In these cases, the result may be overly smooth, lacking important
high-frequency details [5]. Another class of SR approach
is based upon interpolation [6]–[8]. While simple interpolation
methods such as Bilinear or Bicubic interpolation tend to generate
overly smooth images with ringing and jagged artifacts,
interpolation by exploiting the natural image priors will generally
produce more favorable results. Dai et al. [7] represented
the local image patches using the background/foreground
descriptors and reconstructed the sharp discontinuity between
the two. Sun et al. [8] explored the gradient profile prior for
local image structures and applied it to SR. Such approaches
are effective in preserving the edges in the zoomed image.
However, they are limited in modeling the visual complexity of
the real images. For natural images with fine textures or smooth
shading, these approaches tend to produce watercolor-like
artifacts.
A third category of SR approach is based upon machine
learning techniques, which attempt to capture the cooccurrence
prior between low-resolution and high-resolution image
patches. [9] proposed an example-based learning strategy
that applies to generic images where the low-resolution to
high-resolution prediction is learned via a Markov random field
(MRF) solved by belief propagation. [10] extends this approach
by using the Primal Sketch priors to enhance blurred edges,
ridges and corners. Nevertheless, the previously mentioned
methods typically require enormous databases of millions of
high-resolution and low-resolution patch pairs, and are therefore
computationally intensive. [11] adopts the philosophy of
locally linear embedding (LLE) [12] from manifold learning,
assuming similarity between the two manifolds in the high-resolution
and the low-resolution patch spaces. Their algorithm
maps the local geometry of the low-resolution patch space to
the high-resolution one, generating high-resolution patch as a
linear combination of neighbors. Using this strategy, more patch
patterns can be represented using a smaller training database.
However, using a fixed number K neighbors for reconstruction
often results in blurring effects, due to over- or under-fitting.
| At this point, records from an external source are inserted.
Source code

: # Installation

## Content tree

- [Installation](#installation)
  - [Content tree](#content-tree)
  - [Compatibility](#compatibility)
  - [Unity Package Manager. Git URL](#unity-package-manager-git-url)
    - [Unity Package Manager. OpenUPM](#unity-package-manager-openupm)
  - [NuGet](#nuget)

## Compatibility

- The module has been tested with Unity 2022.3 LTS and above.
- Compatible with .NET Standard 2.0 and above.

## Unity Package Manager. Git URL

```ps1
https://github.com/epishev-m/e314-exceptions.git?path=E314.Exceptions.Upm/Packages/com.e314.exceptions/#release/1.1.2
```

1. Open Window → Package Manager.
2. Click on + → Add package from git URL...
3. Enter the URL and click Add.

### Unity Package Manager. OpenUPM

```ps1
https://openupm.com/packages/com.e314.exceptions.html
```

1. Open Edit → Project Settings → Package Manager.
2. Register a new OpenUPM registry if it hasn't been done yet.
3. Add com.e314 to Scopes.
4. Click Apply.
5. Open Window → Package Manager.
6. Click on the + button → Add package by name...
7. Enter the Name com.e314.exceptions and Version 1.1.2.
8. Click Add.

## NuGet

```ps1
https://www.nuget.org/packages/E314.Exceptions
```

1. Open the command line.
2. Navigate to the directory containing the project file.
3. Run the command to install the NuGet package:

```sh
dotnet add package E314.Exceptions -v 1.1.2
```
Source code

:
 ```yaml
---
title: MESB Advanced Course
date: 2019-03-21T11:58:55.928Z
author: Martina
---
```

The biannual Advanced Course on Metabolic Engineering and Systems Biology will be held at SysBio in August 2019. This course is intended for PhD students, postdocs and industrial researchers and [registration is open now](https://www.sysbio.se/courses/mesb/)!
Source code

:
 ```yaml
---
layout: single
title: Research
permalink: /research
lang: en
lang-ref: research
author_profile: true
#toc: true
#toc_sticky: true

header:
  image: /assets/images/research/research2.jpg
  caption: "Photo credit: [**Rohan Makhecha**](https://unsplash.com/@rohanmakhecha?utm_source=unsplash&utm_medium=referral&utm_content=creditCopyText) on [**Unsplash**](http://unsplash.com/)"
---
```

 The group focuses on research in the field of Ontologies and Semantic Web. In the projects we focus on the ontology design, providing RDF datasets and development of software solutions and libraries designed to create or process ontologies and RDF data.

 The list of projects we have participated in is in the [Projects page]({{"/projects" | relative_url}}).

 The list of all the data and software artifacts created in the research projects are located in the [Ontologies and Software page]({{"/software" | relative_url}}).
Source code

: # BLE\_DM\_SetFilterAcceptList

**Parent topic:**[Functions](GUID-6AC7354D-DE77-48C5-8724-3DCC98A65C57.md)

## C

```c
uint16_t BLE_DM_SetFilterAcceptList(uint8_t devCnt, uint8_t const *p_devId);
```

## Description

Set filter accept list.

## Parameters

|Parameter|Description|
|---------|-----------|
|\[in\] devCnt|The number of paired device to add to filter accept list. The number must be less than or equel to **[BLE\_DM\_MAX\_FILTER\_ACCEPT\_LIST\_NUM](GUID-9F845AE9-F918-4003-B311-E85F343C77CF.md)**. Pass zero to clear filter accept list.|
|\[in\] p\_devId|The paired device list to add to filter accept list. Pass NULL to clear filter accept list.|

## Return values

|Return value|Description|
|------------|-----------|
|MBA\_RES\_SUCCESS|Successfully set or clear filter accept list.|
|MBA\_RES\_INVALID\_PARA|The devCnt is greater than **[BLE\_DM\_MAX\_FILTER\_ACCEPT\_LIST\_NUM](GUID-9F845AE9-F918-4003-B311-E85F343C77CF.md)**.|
In our previous work [1], we proposed a method for adaptively
choosing the most relevant reconstruction neighbors based
upon sparse coding, avoiding over- or under-fitting of [11] and
producing superior results. However, sparse coding over a large
sampled image patch database directly is too time-consuming.
While the previously mentioned approaches were proposed
for generic image SR, specific image priors can be incorporated
when tailored to SR applications for specific domains such as
human faces. This face hallucination problem was addressed in
the pioneering work of Baker and Kanade [13]. However, the
gradient pyramid-based prediction introduced in [13] does not
directly model the face prior, and the pixels are predicted individually,
causing discontinuities and artifacts. Liu et al. [14]
proposed a two-step statistical approach integrating the global
PCA model and a local patch model. Although the algorithm
yields good results, the holistic PCA model tends to yield results
like the mean face and the probabilistic local patch model
is complicated and computationally demanding. Wei Liu et al.
[15] proposed a new approach based upon TensorPatches and
residue compensation. While this algorithm adds more details
to the face, it also introduces more artifacts.